What to work on: Go through the records below and copy out every line that contains the word "practices".

(Study material)

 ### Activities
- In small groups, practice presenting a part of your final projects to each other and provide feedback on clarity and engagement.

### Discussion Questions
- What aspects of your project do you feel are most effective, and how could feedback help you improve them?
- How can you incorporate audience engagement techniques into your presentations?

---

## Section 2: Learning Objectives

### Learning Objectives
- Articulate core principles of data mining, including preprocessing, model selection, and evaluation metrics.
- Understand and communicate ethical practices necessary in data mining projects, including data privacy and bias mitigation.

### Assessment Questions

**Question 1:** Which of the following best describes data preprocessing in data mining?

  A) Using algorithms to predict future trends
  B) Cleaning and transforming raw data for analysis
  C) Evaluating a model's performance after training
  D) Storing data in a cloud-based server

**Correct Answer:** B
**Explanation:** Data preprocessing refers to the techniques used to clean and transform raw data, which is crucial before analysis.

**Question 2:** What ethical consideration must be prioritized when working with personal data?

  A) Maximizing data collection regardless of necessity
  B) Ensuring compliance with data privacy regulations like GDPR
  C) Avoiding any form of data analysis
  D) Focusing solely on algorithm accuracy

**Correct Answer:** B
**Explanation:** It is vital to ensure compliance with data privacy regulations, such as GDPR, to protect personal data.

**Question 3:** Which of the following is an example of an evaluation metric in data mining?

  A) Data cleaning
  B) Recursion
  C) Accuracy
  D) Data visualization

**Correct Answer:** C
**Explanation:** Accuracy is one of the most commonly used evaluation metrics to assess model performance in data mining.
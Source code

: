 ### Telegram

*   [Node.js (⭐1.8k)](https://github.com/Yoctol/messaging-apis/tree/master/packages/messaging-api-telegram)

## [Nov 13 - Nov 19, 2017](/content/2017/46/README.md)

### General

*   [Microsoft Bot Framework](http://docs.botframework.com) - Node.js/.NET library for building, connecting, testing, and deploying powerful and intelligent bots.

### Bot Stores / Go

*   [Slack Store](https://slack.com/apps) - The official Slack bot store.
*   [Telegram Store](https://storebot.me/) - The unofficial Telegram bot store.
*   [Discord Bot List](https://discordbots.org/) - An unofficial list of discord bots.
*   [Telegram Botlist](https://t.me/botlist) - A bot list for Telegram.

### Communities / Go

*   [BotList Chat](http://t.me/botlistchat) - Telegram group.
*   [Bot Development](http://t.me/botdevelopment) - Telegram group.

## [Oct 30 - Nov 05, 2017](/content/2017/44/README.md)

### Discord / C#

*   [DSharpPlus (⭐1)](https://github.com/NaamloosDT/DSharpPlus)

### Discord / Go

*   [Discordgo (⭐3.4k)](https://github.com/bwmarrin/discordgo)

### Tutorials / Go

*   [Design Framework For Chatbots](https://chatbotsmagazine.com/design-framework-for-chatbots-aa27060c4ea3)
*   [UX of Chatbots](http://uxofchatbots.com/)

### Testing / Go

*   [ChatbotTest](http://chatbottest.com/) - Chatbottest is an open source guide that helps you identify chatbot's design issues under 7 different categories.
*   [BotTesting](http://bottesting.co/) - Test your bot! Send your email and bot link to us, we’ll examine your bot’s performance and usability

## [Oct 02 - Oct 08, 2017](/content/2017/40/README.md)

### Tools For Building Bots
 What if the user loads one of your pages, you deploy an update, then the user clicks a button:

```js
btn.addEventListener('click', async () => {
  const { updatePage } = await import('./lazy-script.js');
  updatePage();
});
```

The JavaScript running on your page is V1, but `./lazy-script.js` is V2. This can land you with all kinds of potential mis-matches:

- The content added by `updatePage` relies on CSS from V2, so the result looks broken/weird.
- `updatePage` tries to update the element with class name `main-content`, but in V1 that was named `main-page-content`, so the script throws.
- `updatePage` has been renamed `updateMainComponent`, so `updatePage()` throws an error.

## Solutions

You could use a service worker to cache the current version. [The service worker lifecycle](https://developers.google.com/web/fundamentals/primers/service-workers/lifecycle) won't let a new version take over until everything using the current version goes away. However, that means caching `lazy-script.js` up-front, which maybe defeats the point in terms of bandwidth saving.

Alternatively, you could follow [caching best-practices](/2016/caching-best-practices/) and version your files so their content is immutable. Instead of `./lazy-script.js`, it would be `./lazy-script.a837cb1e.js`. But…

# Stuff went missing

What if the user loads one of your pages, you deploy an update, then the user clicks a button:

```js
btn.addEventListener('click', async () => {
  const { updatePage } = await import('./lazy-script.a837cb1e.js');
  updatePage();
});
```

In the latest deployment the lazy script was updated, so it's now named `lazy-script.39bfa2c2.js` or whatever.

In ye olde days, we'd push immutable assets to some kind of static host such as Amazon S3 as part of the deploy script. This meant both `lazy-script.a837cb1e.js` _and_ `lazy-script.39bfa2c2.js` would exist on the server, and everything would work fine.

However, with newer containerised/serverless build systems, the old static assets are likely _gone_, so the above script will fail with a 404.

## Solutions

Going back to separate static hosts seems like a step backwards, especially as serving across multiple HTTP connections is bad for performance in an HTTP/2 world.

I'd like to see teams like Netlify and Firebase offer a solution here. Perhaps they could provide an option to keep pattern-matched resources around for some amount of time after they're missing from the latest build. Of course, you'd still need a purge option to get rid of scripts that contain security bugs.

(End Study material)

Completed exercise:
- Understand and communicate ethical practices necessary in data mining projects, including data privacy and bias mitigation.
Alternatively, you could follow [caching best-practices](/2016/caching-best-practices/) and version your files so their content is immutable. Instead of `./lazy-script.js`, it would be `./lazy-script.a837cb1e.js`. But…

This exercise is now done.